Some of these books are more heavily researched and scholarly than others.  Some of these present capoeira from the viewpoint of the author, who is a capoeira teacher.  This represents their own vision of capoeira, which may disagree with what others write.

There are also many music CDs of capoeira music, put out by various capoeira groups.

Hope this helps.

Michael


----------



## MartialIntent

I understand your predicament insofar as trying to separate the music and instruments from the play in Capoeira is like trying to separate a wave from the sea. I certainly defer to Michael's greater knowledge of the subject though if I could make one other suggestion that might fit in, it would be to perhaps include something of the particulars of the rhythms. Here's a snippet from this short article http://pertout.customer.netspace.net.au/lberimbau.htm ...

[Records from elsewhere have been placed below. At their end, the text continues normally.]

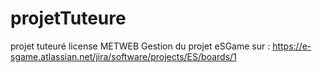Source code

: # projetTuteure
projet tuteuré license METWEB
Gestion du projet eSGame sur : https://e-sgame.atlassian.net/jira/software/projects/ES/boards/1
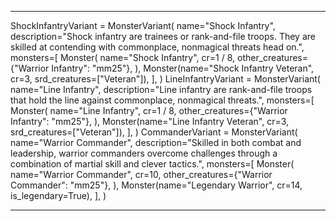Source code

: 


---


ShockInfantryVariant = MonsterVariant(
    name="Shock Infantry",
    description="Shock infantry are trainees or rank-and-file troops. They are skilled at contending with commonplace, nonmagical threats head on.",
    monsters=[
        Monster(
            name="Shock Infantry",
            cr=1 / 8,
            other_creatures={"Warrior Infantry": "mm25"},
        ),
        Monster(name="Shock Infantry Veteran", cr=3, srd_creatures=["Veteran"]),
    ],
)
LineInfantryVariant = MonsterVariant(
    name="Line Infantry",
    description="Line infantry are rank-and-file troops that hold the line against commonplace, nonmagical threats.",
    monsters=[
        Monster(
            name="Line Infantry",
            cr=1 / 8,
            other_creatures={"Warrior Infantry": "mm25"},
        ),
        Monster(name="Line Infantry Veteran", cr=3, srd_creatures=["Veteran"]),
    ],
)
CommanderVariant = MonsterVariant(
    name="Warrior Commander",
    description="Skilled in both combat and leadership, warrior commanders overcome challenges through a combination of martial skill and clever tactics.",
    monsters=[
        Monster(
            name="Warrior Commander",
            cr=10,
            other_creatures={"Warrior Commander": "mm25"},
        ),
        Monster(name="Legendary Warrior", cr=14, is_legendary=True),
    ],
)

---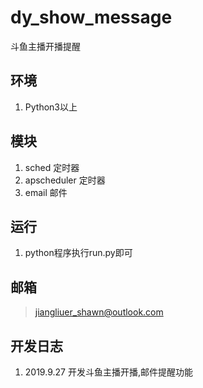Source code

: # dy_show_message
斗鱼主播开播提醒

## 环境
1. Python3以上

## 模块
1. sched  定时器
2. apscheduler 定时器
3. email 邮件

## 运行
1. python程序执行run.py即可

## 邮箱
> jiangliuer_shawn@outlook.com

## 开发日志
1. 2019.9.27 开发斗鱼主播开播,邮件提醒功能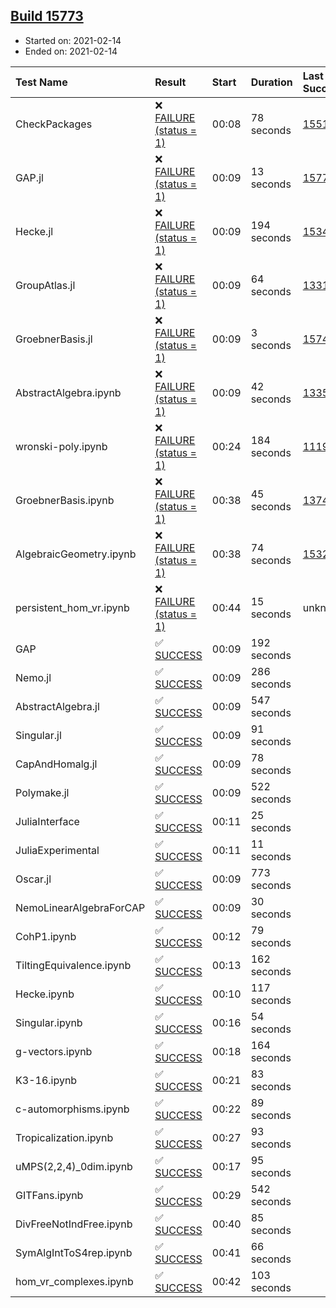 ## [Build 15773](https://oscarci.mathematik.uni-kl.de/job/oscar/15773/)

* Started on: 2021-02-14
* Ended on: 2021-02-14

| Test Name    | Result | Start | Duration | Last Success | First Failure |
|:-------------|:-------|:------|:---------|:-------------|:--------------|
| CheckPackages | ❌ [FAILURE (status = 1)](https://oscarci.mathematik.uni-kl.de/job/oscar/15773/artifact/logs/build-15773/CheckPackages.log) | 00:08 | 78 seconds | [15514](https://oscarci.mathematik.uni-kl.de/job/oscar/15514/) | [15515](https://oscarci.mathematik.uni-kl.de/job/oscar/15515/) |
| GAP.jl | ❌ [FAILURE (status = 1)](https://oscarci.mathematik.uni-kl.de/job/oscar/15773/artifact/logs/build-15773/GAP.jl.log) | 00:09 | 13 seconds | [15772](https://oscarci.mathematik.uni-kl.de/job/oscar/15772/) | [15773](https://oscarci.mathematik.uni-kl.de/job/oscar/15773/) |
| Hecke.jl | ❌ [FAILURE (status = 1)](https://oscarci.mathematik.uni-kl.de/job/oscar/15773/artifact/logs/build-15773/Hecke.jl.log) | 00:09 | 194 seconds | [15344](https://oscarci.mathematik.uni-kl.de/job/oscar/15344/) | [15348](https://oscarci.mathematik.uni-kl.de/job/oscar/15348/) |
| GroupAtlas.jl | ❌ [FAILURE (status = 1)](https://oscarci.mathematik.uni-kl.de/job/oscar/15773/artifact/logs/build-15773/GroupAtlas.jl.log) | 00:09 | 64 seconds | [13311](https://oscarci.mathematik.uni-kl.de/job/oscar/13311/) | [13312](https://oscarci.mathematik.uni-kl.de/job/oscar/13312/) |
| GroebnerBasis.jl | ❌ [FAILURE (status = 1)](https://oscarci.mathematik.uni-kl.de/job/oscar/15773/artifact/logs/build-15773/GroebnerBasis.jl.log) | 00:09 | 3 seconds | [15745](https://oscarci.mathematik.uni-kl.de/job/oscar/15745/) | [15746](https://oscarci.mathematik.uni-kl.de/job/oscar/15746/) |
| AbstractAlgebra.ipynb | ❌ [FAILURE (status = 1)](https://oscarci.mathematik.uni-kl.de/job/oscar/15773/artifact/logs/build-15773/AbstractAlgebra.ipynb.log) | 00:09 | 42 seconds | [13355](https://oscarci.mathematik.uni-kl.de/job/oscar/13355/) | [13356](https://oscarci.mathematik.uni-kl.de/job/oscar/13356/) |
| wronski-poly.ipynb | ❌ [FAILURE (status = 1)](https://oscarci.mathematik.uni-kl.de/job/oscar/15773/artifact/logs/build-15773/wronski-poly.ipynb.log) | 00:24 | 184 seconds | [11192](https://oscarci.mathematik.uni-kl.de/job/oscar/11192/) | [11193](https://oscarci.mathematik.uni-kl.de/job/oscar/11193/) |
| GroebnerBasis.ipynb | ❌ [FAILURE (status = 1)](https://oscarci.mathematik.uni-kl.de/job/oscar/15773/artifact/logs/build-15773/GroebnerBasis.ipynb.log) | 00:38 | 45 seconds | [13748](https://oscarci.mathematik.uni-kl.de/job/oscar/13748/) | [13749](https://oscarci.mathematik.uni-kl.de/job/oscar/13749/) |
| AlgebraicGeometry.ipynb | ❌ [FAILURE (status = 1)](https://oscarci.mathematik.uni-kl.de/job/oscar/15773/artifact/logs/build-15773/AlgebraicGeometry.ipynb.log) | 00:38 | 74 seconds | [15322](https://oscarci.mathematik.uni-kl.de/job/oscar/15322/) | [15323](https://oscarci.mathematik.uni-kl.de/job/oscar/15323/) |
| persistent_hom_vr.ipynb | ❌ [FAILURE (status = 1)](https://oscarci.mathematik.uni-kl.de/job/oscar/15773/artifact/logs/build-15773/persistent_hom_vr.ipynb.log) | 00:44 | 15 seconds | unknown | unknown |
| GAP | ✅ [SUCCESS](https://oscarci.mathematik.uni-kl.de/job/oscar/15773/artifact/logs/build-15773/GAP.log) | 00:09 | 192 seconds |  |  |
| Nemo.jl | ✅ [SUCCESS](https://oscarci.mathematik.uni-kl.de/job/oscar/15773/artifact/logs/build-15773/Nemo.jl.log) | 00:09 | 286 seconds |  |  |
| AbstractAlgebra.jl | ✅ [SUCCESS](https://oscarci.mathematik.uni-kl.de/job/oscar/15773/artifact/logs/build-15773/AbstractAlgebra.jl.log) | 00:09 | 547 seconds |  |  |
| Singular.jl | ✅ [SUCCESS](https://oscarci.mathematik.uni-kl.de/job/oscar/15773/artifact/logs/build-15773/Singular.jl.log) | 00:09 | 91 seconds |  |  |
| CapAndHomalg.jl | ✅ [SUCCESS](https://oscarci.mathematik.uni-kl.de/job/oscar/15773/artifact/logs/build-15773/CapAndHomalg.jl.log) | 00:09 | 78 seconds |  |  |
| Polymake.jl | ✅ [SUCCESS](https://oscarci.mathematik.uni-kl.de/job/oscar/15773/artifact/logs/build-15773/Polymake.jl.log) | 00:09 | 522 seconds |  |  |
| JuliaInterface | ✅ [SUCCESS](https://oscarci.mathematik.uni-kl.de/job/oscar/15773/artifact/logs/build-15773/JuliaInterface.log) | 00:11 | 25 seconds |  |  |
| JuliaExperimental | ✅ [SUCCESS](https://oscarci.mathematik.uni-kl.de/job/oscar/15773/artifact/logs/build-15773/JuliaExperimental.log) | 00:11 | 11 seconds |  |  |
| Oscar.jl | ✅ [SUCCESS](https://oscarci.mathematik.uni-kl.de/job/oscar/15773/artifact/logs/build-15773/Oscar.jl.log) | 00:09 | 773 seconds |  |  |
| NemoLinearAlgebraForCAP | ✅ [SUCCESS](https://oscarci.mathematik.uni-kl.de/job/oscar/15773/artifact/logs/build-15773/NemoLinearAlgebraForCAP.log) | 00:09 | 30 seconds |  |  |
| CohP1.ipynb | ✅ [SUCCESS](https://oscarci.mathematik.uni-kl.de/job/oscar/15773/artifact/logs/build-15773/CohP1.ipynb.log) | 00:12 | 79 seconds |  |  |
| TiltingEquivalence.ipynb | ✅ [SUCCESS](https://oscarci.mathematik.uni-kl.de/job/oscar/15773/artifact/logs/build-15773/TiltingEquivalence.ipynb.log) | 00:13 | 162 seconds |  |  |
| Hecke.ipynb | ✅ [SUCCESS](https://oscarci.mathematik.uni-kl.de/job/oscar/15773/artifact/logs/build-15773/Hecke.ipynb.log) | 00:10 | 117 seconds |  |  |
| Singular.ipynb | ✅ [SUCCESS](https://oscarci.mathematik.uni-kl.de/job/oscar/15773/artifact/logs/build-15773/Singular.ipynb.log) | 00:16 | 54 seconds |  |  |
| g-vectors.ipynb | ✅ [SUCCESS](https://oscarci.mathematik.uni-kl.de/job/oscar/15773/artifact/logs/build-15773/g-vectors.ipynb.log) | 00:18 | 164 seconds |  |  |
| K3-16.ipynb | ✅ [SUCCESS](https://oscarci.mathematik.uni-kl.de/job/oscar/15773/artifact/logs/build-15773/K3-16.ipynb.log) | 00:21 | 83 seconds |  |  |
| c-automorphisms.ipynb | ✅ [SUCCESS](https://oscarci.mathematik.uni-kl.de/job/oscar/15773/artifact/logs/build-15773/c-automorphisms.ipynb.log) | 00:22 | 89 seconds |  |  |
| Tropicalization.ipynb | ✅ [SUCCESS](https://oscarci.mathematik.uni-kl.de/job/oscar/15773/artifact/logs/build-15773/Tropicalization.ipynb.log) | 00:27 | 93 seconds |  |  |
| uMPS(2,2,4)_0dim.ipynb | ✅ [SUCCESS](https://oscarci.mathematik.uni-kl.de/job/oscar/15773/artifact/logs/build-15773/uMPS-2-2-4-_0dim.ipynb.log) | 00:17 | 95 seconds |  |  |
| GITFans.ipynb | ✅ [SUCCESS](https://oscarci.mathematik.uni-kl.de/job/oscar/15773/artifact/logs/build-15773/GITFans.ipynb.log) | 00:29 | 542 seconds |  |  |
| DivFreeNotIndFree.ipynb | ✅ [SUCCESS](https://oscarci.mathematik.uni-kl.de/job/oscar/15773/artifact/logs/build-15773/DivFreeNotIndFree.ipynb.log) | 00:40 | 85 seconds |  |  |
| SymAlgIntToS4rep.ipynb | ✅ [SUCCESS](https://oscarci.mathematik.uni-kl.de/job/oscar/15773/artifact/logs/build-15773/SymAlgIntToS4rep.ipynb.log) | 00:41 | 66 seconds |  |  |
| hom_vr_complexes.ipynb | ✅ [SUCCESS](https://oscarci.mathematik.uni-kl.de/job/oscar/15773/artifact/logs/build-15773/hom_vr_complexes.ipynb.log) | 00:42 | 103 seconds |  |  |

_The berimbau can produce distinctive rhythms called toques that are easily recognised by the Capoeristas (game participants). Some of this toques de berimbau are common to all schools, while others are developed by different mestres (masters) and played by their students. Some of these rhythms are related to African nations such as Angola and Ijexa, some refer to Catholic saints, while some were used to alert the participants. As an example the rhythms known as Aviso and Cavalaria were used traditionally to advice the participants of the arrival of a stranger, the police, or the cavalry squadron to the circle. _
​If you do rework your essay, please do post your updated version.

Respects!


----------



## Casey_Sutherland

Hi, Thank you for all of your support. I am re-posting my essay now that it has been edited a bit. I would have liked to focus more on the artistic aspect of capoeira but once I consulted my professor she told me I needed to focus more so on the aspects on of the instruments, organologically. Here it is, thank you all again


----------



## MartialIntent

Casey_Sutherland said:
			
		

> Hi, Thank you for all of your support. I am re-posting my essay now that it has been edited a bit. I would have liked to focus more on the artistic aspect of capoeira but once I consulted my professor she told me I needed to focus more so on the aspects on of the instruments, organologically. Here it is, thank you all again


Casey - it's evident you've put more focus on the organology of the instruments. Hopefully this should serve you well with your prof. 

If I could just make one comment [purely as a layperson you understand!] I cut all the quotation from the essay leaving only your own commentary and perspective but this amounts to only 44% of your 2000-odd words. I appreciate this balance is a difficult one to strike [and you've done a decent job]. It seems a pity though that you weren't able to get your hands on any of the instruments yourself. 

Plenty of cheapies like this [hope it's still listed]: 
http://cgi.ebay.com/BERIMBAU-BRAZIL-3-5-DAYS-capoeira-NEW-SHIPPING-PRICE_W0QQitemZ7395016956QQcategoryZ622QQssPageNameZWDVWQQrdZ1QQcmdZViewItem

- a first-hand perspective I feel would be invaluable in tying together that existing research and quotation. But then so many have written extensively on Abe Lincoln and never had that actual pleasure so I suppose it's a moot point!

I'm not certain in what health the Martial Talk Capoeira community is in. Have you tried directing your questions to any of the other fora? 
http://www.capoeira.com/forum.php 
or the smaller [but my favorite] http://www.beribazu.co.uk/forum/

There are several others as I'm sure you're aware.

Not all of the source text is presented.